**EXERCISE DETAILS:**
Find the lines holding the string "create" in the data, then copy all of them.

**Source records:**
▬▬▬

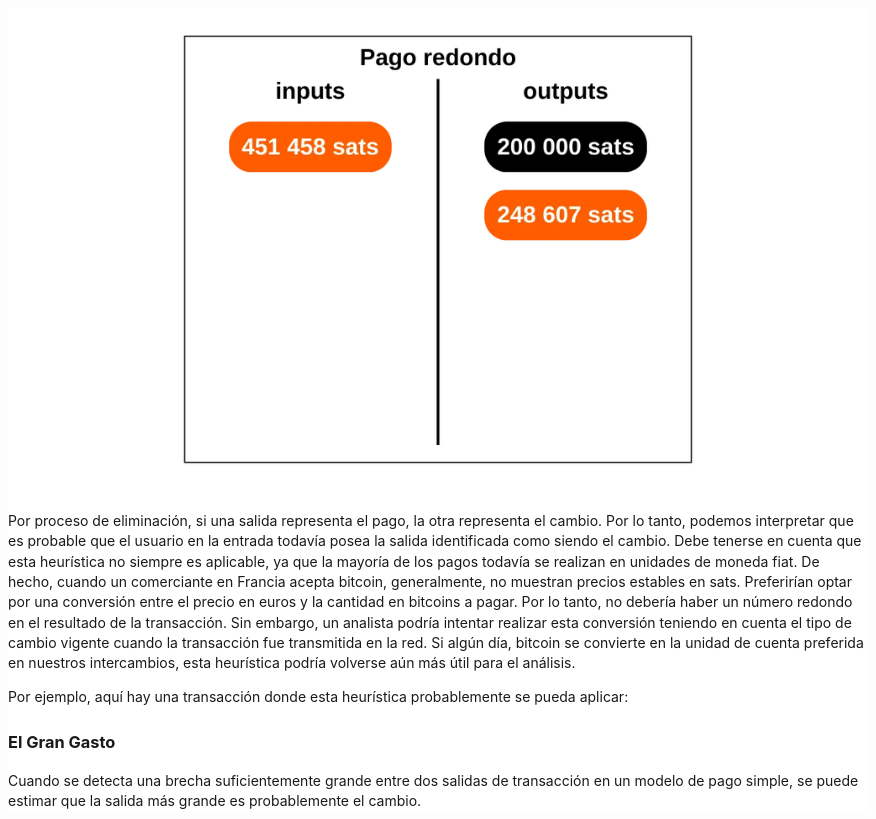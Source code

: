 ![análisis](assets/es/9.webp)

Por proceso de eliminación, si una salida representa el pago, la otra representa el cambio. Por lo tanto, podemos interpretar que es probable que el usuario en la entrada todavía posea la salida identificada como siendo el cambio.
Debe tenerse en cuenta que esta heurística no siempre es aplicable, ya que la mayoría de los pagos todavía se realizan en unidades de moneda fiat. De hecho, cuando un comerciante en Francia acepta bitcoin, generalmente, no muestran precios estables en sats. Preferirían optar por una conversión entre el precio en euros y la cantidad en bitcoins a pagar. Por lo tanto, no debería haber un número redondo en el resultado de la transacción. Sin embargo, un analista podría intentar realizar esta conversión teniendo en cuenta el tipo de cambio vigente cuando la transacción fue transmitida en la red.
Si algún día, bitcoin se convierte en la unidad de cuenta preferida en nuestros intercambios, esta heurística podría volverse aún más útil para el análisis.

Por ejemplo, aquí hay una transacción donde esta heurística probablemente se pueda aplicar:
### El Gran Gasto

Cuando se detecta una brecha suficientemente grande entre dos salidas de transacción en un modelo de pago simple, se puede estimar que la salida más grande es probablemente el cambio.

▬▬▬

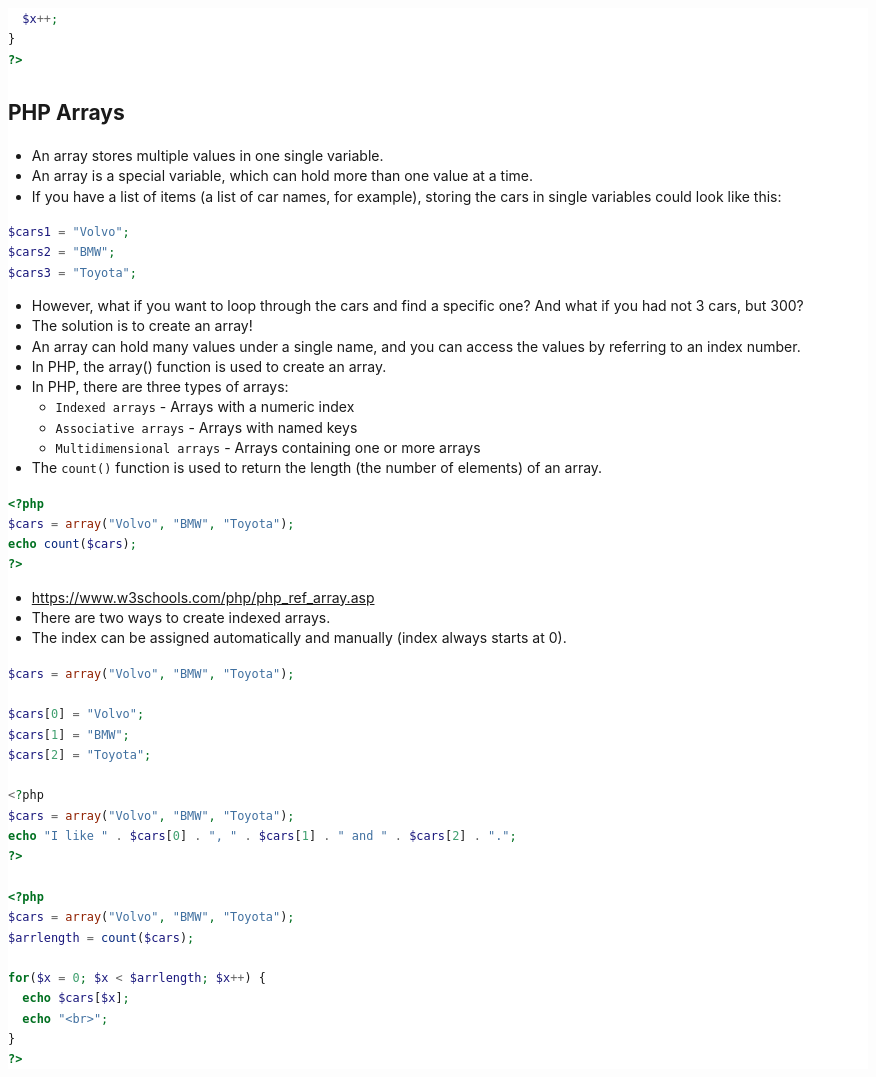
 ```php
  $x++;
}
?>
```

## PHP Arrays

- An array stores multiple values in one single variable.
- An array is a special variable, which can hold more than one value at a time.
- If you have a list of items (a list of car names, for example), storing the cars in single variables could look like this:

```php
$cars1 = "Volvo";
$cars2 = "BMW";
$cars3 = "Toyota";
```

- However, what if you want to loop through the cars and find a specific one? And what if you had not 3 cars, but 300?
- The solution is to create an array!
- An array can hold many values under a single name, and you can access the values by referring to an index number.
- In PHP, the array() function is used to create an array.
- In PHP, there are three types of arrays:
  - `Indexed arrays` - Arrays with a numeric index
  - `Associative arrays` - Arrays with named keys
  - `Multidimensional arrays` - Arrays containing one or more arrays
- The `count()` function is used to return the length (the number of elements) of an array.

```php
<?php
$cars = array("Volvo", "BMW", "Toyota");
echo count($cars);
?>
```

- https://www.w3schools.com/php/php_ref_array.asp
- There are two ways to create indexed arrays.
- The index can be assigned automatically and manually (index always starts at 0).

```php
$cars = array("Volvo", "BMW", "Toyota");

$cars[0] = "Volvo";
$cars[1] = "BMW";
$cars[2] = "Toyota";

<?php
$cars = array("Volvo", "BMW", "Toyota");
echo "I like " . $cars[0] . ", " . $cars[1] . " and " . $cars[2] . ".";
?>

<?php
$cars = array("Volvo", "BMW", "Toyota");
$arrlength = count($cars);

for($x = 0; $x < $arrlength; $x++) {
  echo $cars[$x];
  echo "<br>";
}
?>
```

▬▬▬

**OUTPUT FOR THIS TASK:**
- The solution is to create an array!
- In PHP, the array() function is used to create an array.
- There are two ways to create indexed arrays.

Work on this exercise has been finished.